### PROVIDED INFORMATION

__________

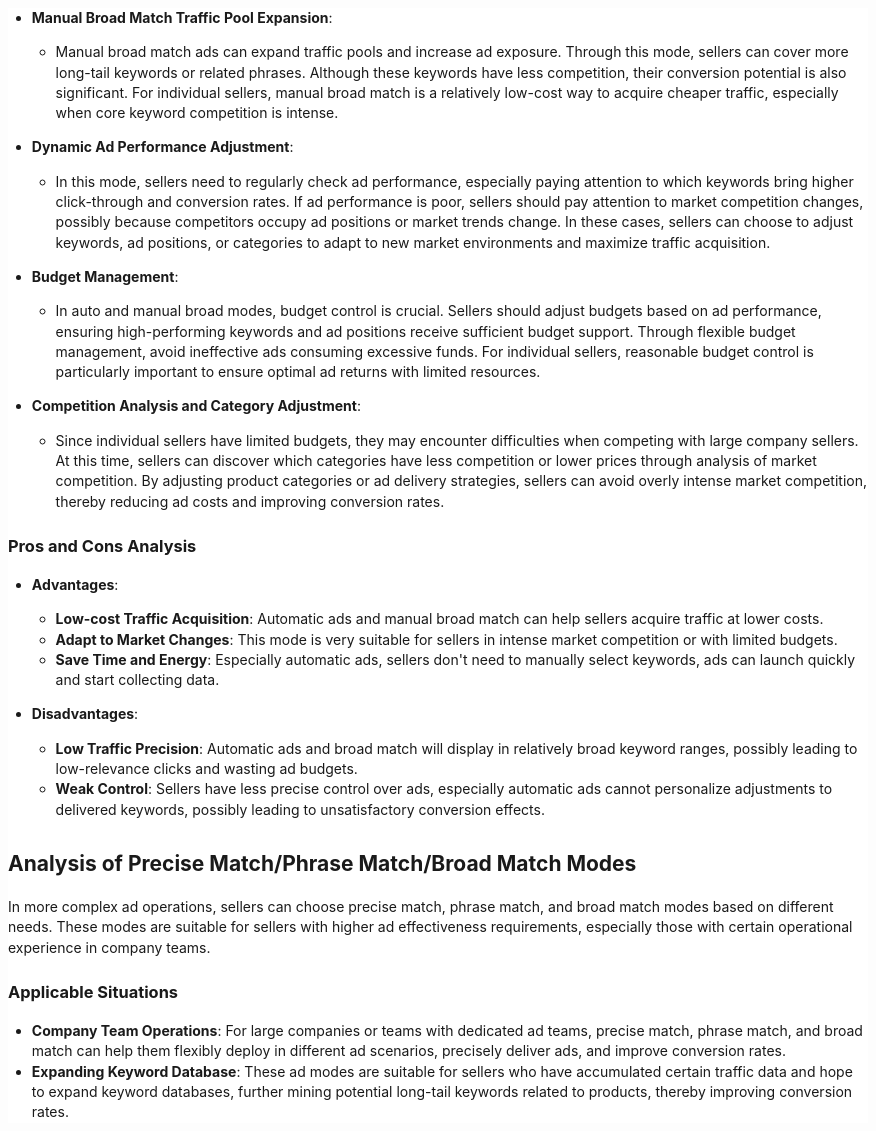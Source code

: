 - **Manual Broad Match Traffic Pool Expansion**:
  - Manual broad match ads can expand traffic pools and increase ad exposure. Through this mode, sellers can cover more long-tail keywords or related phrases. Although these keywords have less competition, their conversion potential is also significant. For individual sellers, manual broad match is a relatively low-cost way to acquire cheaper traffic, especially when core keyword competition is intense.

- **Dynamic Ad Performance Adjustment**:
  - In this mode, sellers need to regularly check ad performance, especially paying attention to which keywords bring higher click-through and conversion rates. If ad performance is poor, sellers should pay attention to market competition changes, possibly because competitors occupy ad positions or market trends change. In these cases, sellers can choose to adjust keywords, ad positions, or categories to adapt to new market environments and maximize traffic acquisition.

- **Budget Management**:
  - In auto and manual broad modes, budget control is crucial. Sellers should adjust budgets based on ad performance, ensuring high-performing keywords and ad positions receive sufficient budget support. Through flexible budget management, avoid ineffective ads consuming excessive funds. For individual sellers, reasonable budget control is particularly important to ensure optimal ad returns with limited resources.

- **Competition Analysis and Category Adjustment**:
  - Since individual sellers have limited budgets, they may encounter difficulties when competing with large company sellers. At this time, sellers can discover which categories have less competition or lower prices through analysis of market competition. By adjusting product categories or ad delivery strategies, sellers can avoid overly intense market competition, thereby reducing ad costs and improving conversion rates.

### Pros and Cons Analysis

- **Advantages**:
  - **Low-cost Traffic Acquisition**: Automatic ads and manual broad match can help sellers acquire traffic at lower costs.
  - **Adapt to Market Changes**: This mode is very suitable for sellers in intense market competition or with limited budgets.
  - **Save Time and Energy**: Especially automatic ads, sellers don't need to manually select keywords, ads can launch quickly and start collecting data.

- **Disadvantages**:
  - **Low Traffic Precision**: Automatic ads and broad match will display in relatively broad keyword ranges, possibly leading to low-relevance clicks and wasting ad budgets.
  - **Weak Control**: Sellers have less precise control over ads, especially automatic ads cannot personalize adjustments to delivered keywords, possibly leading to unsatisfactory conversion effects.

## Analysis of Precise Match/Phrase Match/Broad Match Modes

In more complex ad operations, sellers can choose precise match, phrase match, and broad match modes based on different needs. These modes are suitable for sellers with higher ad effectiveness requirements, especially those with certain operational experience in company teams.

### Applicable Situations

- **Company Team Operations**: For large companies or teams with dedicated ad teams, precise match, phrase match, and broad match can help them flexibly deploy in different ad scenarios, precisely deliver ads, and improve conversion rates.
- **Expanding Keyword Database**: These ad modes are suitable for sellers who have accumulated certain traffic data and hope to expand keyword databases, further mining potential long-tail keywords related to products, thereby improving conversion rates.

__________

### WHAT TO PRODUCE
Using the records above, output their complete text exactly, minus any images.

### WRITTEN SOLUTION
Source code

: - **Manual Broad Match Traffic Pool Expansion**:
  - Manual broad match ads can expand traffic pools and increase ad exposure. Through this mode, sellers can cover more long-tail keywords or related phrases. Although these keywords have less competition, their conversion potential is also significant. For individual sellers, manual broad match is a relatively low-cost way to acquire cheaper traffic, especially when core keyword competition is intense.

- **Dynamic Ad Performance Adjustment**:
  - In this mode, sellers need to regularly check ad performance, especially paying attention to which keywords bring higher click-through and conversion rates. If ad performance is poor, sellers should pay attention to market competition changes, possibly because competitors occupy ad positions or market trends change. In these cases, sellers can choose to adjust keywords, ad positions, or categories to adapt to new market environments and maximize traffic acquisition.

- **Budget Management**:
  - In auto and manual broad modes, budget control is crucial. Sellers should adjust budgets based on ad performance, ensuring high-performing keywords and ad positions receive sufficient budget support. Through flexible budget management, avoid ineffective ads consuming excessive funds. For individual sellers, reasonable budget control is particularly important to ensure optimal ad returns with limited resources.

- **Competition Analysis and Category Adjustment**:
  - Since individual sellers have limited budgets, they may encounter difficulties when competing with large company sellers. At this time, sellers can discover which categories have less competition or lower prices through analysis of market competition. By adjusting product categories or ad delivery strategies, sellers can avoid overly intense market competition, thereby reducing ad costs and improving conversion rates.

### Pros and Cons Analysis

- **Advantages**:
  - **Low-cost Traffic Acquisition**: Automatic ads and manual broad match can help sellers acquire traffic at lower costs.
  - **Adapt to Market Changes**: This mode is very suitable for sellers in intense market competition or with limited budgets.
  - **Save Time and Energy**: Especially automatic ads, sellers don't need to manually select keywords, ads can launch quickly and start collecting data.

- **Disadvantages**:
  - **Low Traffic Precision**: Automatic ads and broad match will display in relatively broad keyword ranges, possibly leading to low-relevance clicks and wasting ad budgets.
  - **Weak Control**: Sellers have less precise control over ads, especially automatic ads cannot personalize adjustments to delivered keywords, possibly leading to unsatisfactory conversion effects.

## Analysis of Precise Match/Phrase Match/Broad Match Modes

In more complex ad operations, sellers can choose precise match, phrase match, and broad match modes based on different needs. These modes are suitable for sellers with higher ad effectiveness requirements, especially those with certain operational experience in company teams.

### Applicable Situations

- **Company Team Operations**: For large companies or teams with dedicated ad teams, precise match, phrase match, and broad match can help them flexibly deploy in different ad scenarios, precisely deliver ads, and improve conversion rates.
- **Expanding Keyword Database**: These ad modes are suitable for sellers who have accumulated certain traffic data and hope to expand keyword databases, further mining potential long-tail keywords related to products, thereby improving conversion rates.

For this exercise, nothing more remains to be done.